:: RECORDS FOR PROCESSING ::

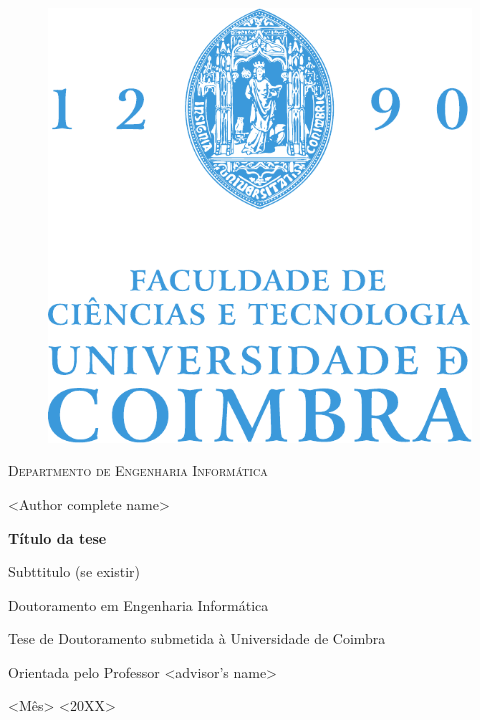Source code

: \thispagestyle{empty}

\mbox{}
\vspace{1cm}

\begin{center}

\begin{figure}[h!]
	\begin{center}
	\includegraphics[width=0.35\linewidth]{frontmatter/FCTUC_logo.pdf}	
	\end{center}
\end{figure}

\small
\textsc{Departmento de Engenharia Informática}


\vspace{1.5cm}


\Large
<Author complete name>

\vspace{2cm}

\Huge
\textbf{\textsf{Título da tese}}

\LARGE
\textsf{Subttitulo (se existir)}

\vspace{3cm}

\normalsize

Doutoramento em Engenharia Informática

Tese de Doutoramento submetida à Universidade de Coimbra

Orientada pelo Professor <advisor's name>

\vspace{1.5cm}

<Mês> <20XX>


\end{center}

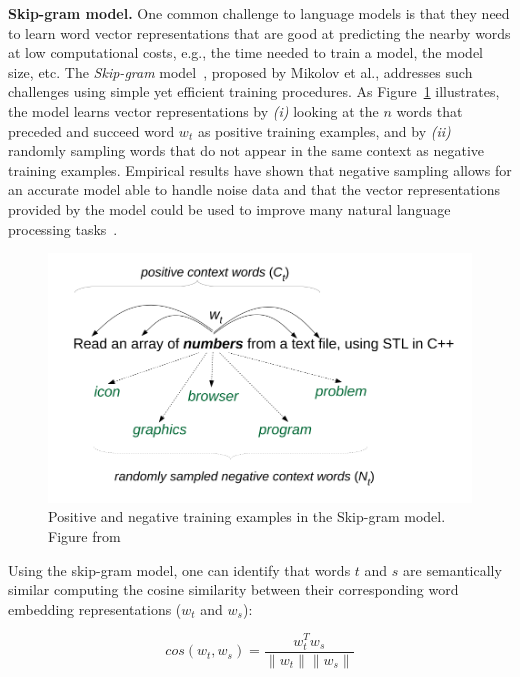 \smallskip
\begin{hangparas}{.0in}{0}
    {\small \textbf{ Skip-gram model.}} One common challenge to language models is that they need to learn word vector representations that are good at predicting the nearby words at low computational costs, e.g., the time needed to train a model, the model size, etc.
    The \textit{Skip-gram} model~\cite{Mikolov2013}, proposed by Mikolov et al., addresses such challenges using simple yet efficient training procedures. As Figure~\ref{fig:skip-gram-example} illustrates, the model learns vector representations by \textit{(i)} looking at the $n$ words that preceded and succeed word $w_t$
     as positive training examples, and by \textit{(ii)} randomly sampling words that do not appear in the same context as negative training examples. Empirical results have shown that negative sampling allows for an accurate model able to handle noise data and that 
     the vector representations provided by the model could be used to improve many natural language processing tasks~\cite{mikolov2013efficient}.
\end{hangparas}



\begin{figure}[H]
    \centering
    \includegraphics[width=.65\linewidth]{fig/cp5/ye-skip-gram-example}
    \caption{Positive and negative training examples in the Skip-gram model. Figure from~\cite{Ye2016}}
    \label{fig:skip-gram-example}
\end{figure}



Using the skip-gram model, one can identify that words $t$ and $s$ are semantically similar 
computing the cosine similarity between their corresponding word embedding representations ($w_t$ and $w_s$):



\begin{equation}
    cos(w_t,w_s) = \frac{w_t^Tw_s}{\|w_t\| \|w_s\|}
    \label{eq:word-sim}
\end{equation}






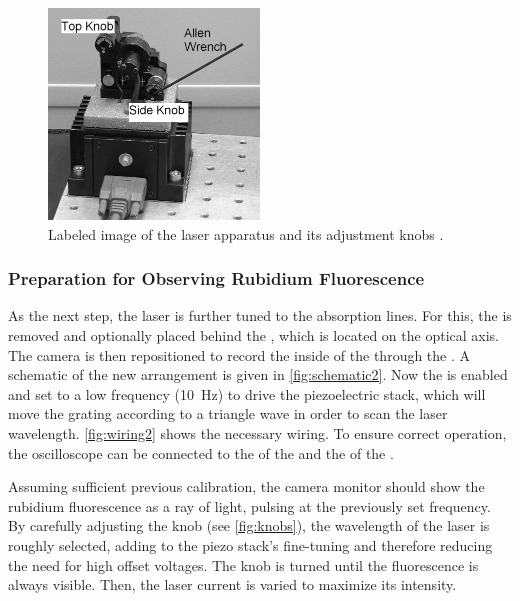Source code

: \begin{figure}
    \centering
    \includegraphics[width=0.5\textwidth]{content/img/p31_Fig2.png}
    \caption{Labeled image of the laser apparatus and its adjustment knobs \cite{versuchsanleitung}.}
    \label{fig:knobs}
\end{figure}


\subsubsection{Preparation for Observing Rubidium Fluorescence}
As the next step,
the laser is further tuned to the  absorption lines.
For this,
the  is removed and optionally placed behind the ,
which is located on the optical axis.
The camera is then repositioned to record the inside of the  through the .
A schematic of the new arrangement is given in \autoref{fig:schematic2}.
Now the  is enabled and set to a low frequency (\SI{10}{\hertz}) to drive the piezoelectric stack,
which will move the grating according to a triangle wave in order to scan the laser wavelength.
\autoref{fig:wiring2} shows the necessary wiring.
To ensure correct operation,
the oscilloscope can be connected to
    the  of the  and
    the  of the .

Assuming sufficient previous calibration,
the camera monitor should show the rubidium fluorescence as a ray of light,
pulsing at the previously set frequency.
By carefully adjusting the  knob (see \autoref{fig:knobs}),
the wavelength of the laser is roughly selected,
adding to the piezo stack's fine-tuning
and therefore reducing the need for high offset voltages.
The knob is turned until the fluorescence is always visible.
Then, the laser current is varied to maximize its intensity.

:::

* TASK INSTRUCTIONS
Locate the word "knobs" in the data above. Copy every line carrying it.

* TASK ANSWER
    \caption{Labeled image of the laser apparatus and its adjustment knobs \cite{versuchsanleitung}.}
    \label{fig:knobs}
By carefully adjusting the  knob (see \autoref{fig:knobs}),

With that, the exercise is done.